A data set containing data about approximately seven thousand iOS apps from the App Store.
#Load libraries
import csv
from csv import reader
import os
import pandas as pd
from pandas.plotting import scatter_matrix
import matplotlib.pyplot as plt
%matplotlib inline
import seaborn as sns
#Load data
android=pd.read_csv('googleplaystore.csv')
android.head(2)
android['Category'].unique()
#Genres offering more detailed description of the categories.So will take into account this since gives more info
android['Genres'].unique()[:10]
DROP THE DUPLICATES, KEEP THAT ONE WITH THE HIGHEST REVIEWS
clean_android=android.sort_values('Reviews',ascending=False).drop_duplicates('App',keep='first')
clean_android.reset_index(drop=True,inplace=True)
clean_android.head(2)
#confirm the number of duplicated rows
dupli_lines=len(android)-len(android.sort_values('Reviews',ascending=False).drop_duplicates('App',keep='first'))
print('Duplicated lines:',dupli_lines)
print('Original number of rows:',len(android))
print('No duplicates, number of rows:',len(clean_android))
Find NaN.We have 1463 rows with no rating
clean_android.isnull().sum()
#The NaN rows of Rating
clean_android[clean_android['Rating'].isnull()].head(2)
#check the installs=users of the rows with NaN in rating
na_rows=clean_android[clean_android['Rating'].isnull()]
na_rows.sort_values('Installs',ascending=False).head()
-Rows with NaN Rating have very low number of installs against the top_20 of apps installs.

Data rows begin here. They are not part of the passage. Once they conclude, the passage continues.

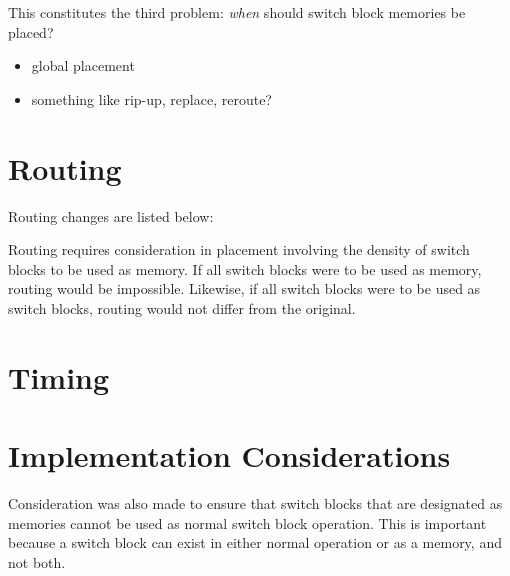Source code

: This constitutes the third problem: \textit{when} should switch block memories be placed?
\begin{itemize}
    \item global placement
    \item something like rip-up, replace, reroute?
\end{itemize}


\section{Routing}
\label{cad:route}

Routing changes are listed below:


Routing requires consideration in placement involving the density of switch blocks to be used as memory. If all switch blocks were to be used as memory, routing would be impossible. Likewise, if all switch blocks were to be used as switch blocks, routing would not differ from the original. 

\section{Timing}
\label{cad:timing}

\section{Implementation Considerations}
Consideration was also made to ensure that switch blocks that are designated as memories cannot be used as normal switch block operation. This is important because a switch block can exist in either normal operation or as a memory, and not both.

Furthermore they have very low number of reviews.Seem they don't offer any valuable info to our analysis and in consequence we can drop these rows. -Additional we see the row 4484 has false rating value and installs ,therefore we will drop this row too. Row 4484 is the row of Rating's NaN which is already included in the list of NaN's rows we will drop.
#Lets compare with the top_10 of installs
clean_android.sort_values('Installs',ascending=False).head(3)
#Find the rows with NaN
na_rows=clean_android.isnull().sum(axis=1)
rows_to_drop=na_rows[na_rows!=0].index
rows_to_drop
#DROP NaN rows
clean_android.drop(clean_android.index[rows_to_drop],inplace=True)
clean_android.reset_index(drop=True,inplace=True)
#confirm there is not left any NaN
clean_android.isnull().sum()
Take a look at the frequency of the offered app categories in the android market
top10_frequent_app=clean_android['Genres'].value_counts().head(10)
top10_frequent_app
fig,ax=plt.subplots(figsize=(16,5))
ax=sns.barplot(top10_frequent_app.index,top10_frequent_app.values)
print(type(clean_android['Rating'][0]))
print(type(clean_android['Reviews'][0]))
print(type(clean_android['Installs'][0]))
Transform to int the values of the columns reviews and installs in order to check for their correlation and find the top_10 of the most installed reviewed and rated categories.
clean_android['Reviews']=[int(i) for i in clean_android['Reviews']]
#installs is a string
print(type(clean_android['Installs'][0]))
clean_android['Installs'].unique()
#clean the strings from '+',',' transform them to float
to_integers=[]
for i in clean_android['Installs']:
s=i.replace('+',',').replace(',','')
b=float(s)
to_integers.append(b)
clean_android['Installs']=to_integers
#top_10 of the most installed apps
top_10_installs=clean_android.sort_values('Installs',ascending=False).head(10)
top_10_installs
Top reviewed are not top rated.But reviewing an app shows a more stable interaction of the user with the app, spend more time to evaluate and go through the app, since we don't have any info about the login and logout time. So potential advertisements are more likely to be seen by these users.
top_10_reviewed=clean_android.sort_values('Reviews',ascending=False).head(10)
top_10_reviewed.head()
top10_reviewed_and_installed=clean_android.sort_values(['Installs','Reviews'],ascending=[False,False]).head(10)
top10_reviewed_and_installed.head(10)
We can see below that the majority of the most installed app have rate from 4.0 to 4.5 while also the highest reviews
#Check relations between columns rating,reviews,installs,Genres
scatter_matrix(clean_android[['Rating','Reviews','Installs']],figsize=(16,6))#,'Installs']])
plt.show()
clean_android.plot.scatter('Rating','Reviews')
We observe two clusters of apps with the most installed
clean_android.plot.scatter('Rating','Installs')
clean_android.plot.scatter('Installs','Reviews')
Lets have a look in ios apps
ios=pd.read_csv('AppleStore.csv')
ios.head(2)
Here we don't have installs or reviews, so we can't know the total number of users, but we have total number of rating which shows us the number of interactive users with the app.Based on that we will try to see which categories are the most popular here.
#top_10 of most rated apps
ios_top10_rated=ios.sort_values('rating_count_tot',ascending=False).head(10)
ios_top10_rated.head()
CONCLUSION:
We saw here too that first positions are dominated by social apps while instagram is social-photography topic. iOS apps have more games in the top_10 ranking but still the main apps are social and communication categories. So an idea for a new app could be an app that teachs you how to edit video and photography while the work of each user could be published in the social app(facebook,instagram) under competition where the score will be given a part by build in criteria of the app and a second part by other users of the app or the users of the social connected app(For example facebook).Combine a prize provided commercial companies this may attract massively the interest of many customers and therefore will be profitable for the company through the advertisements.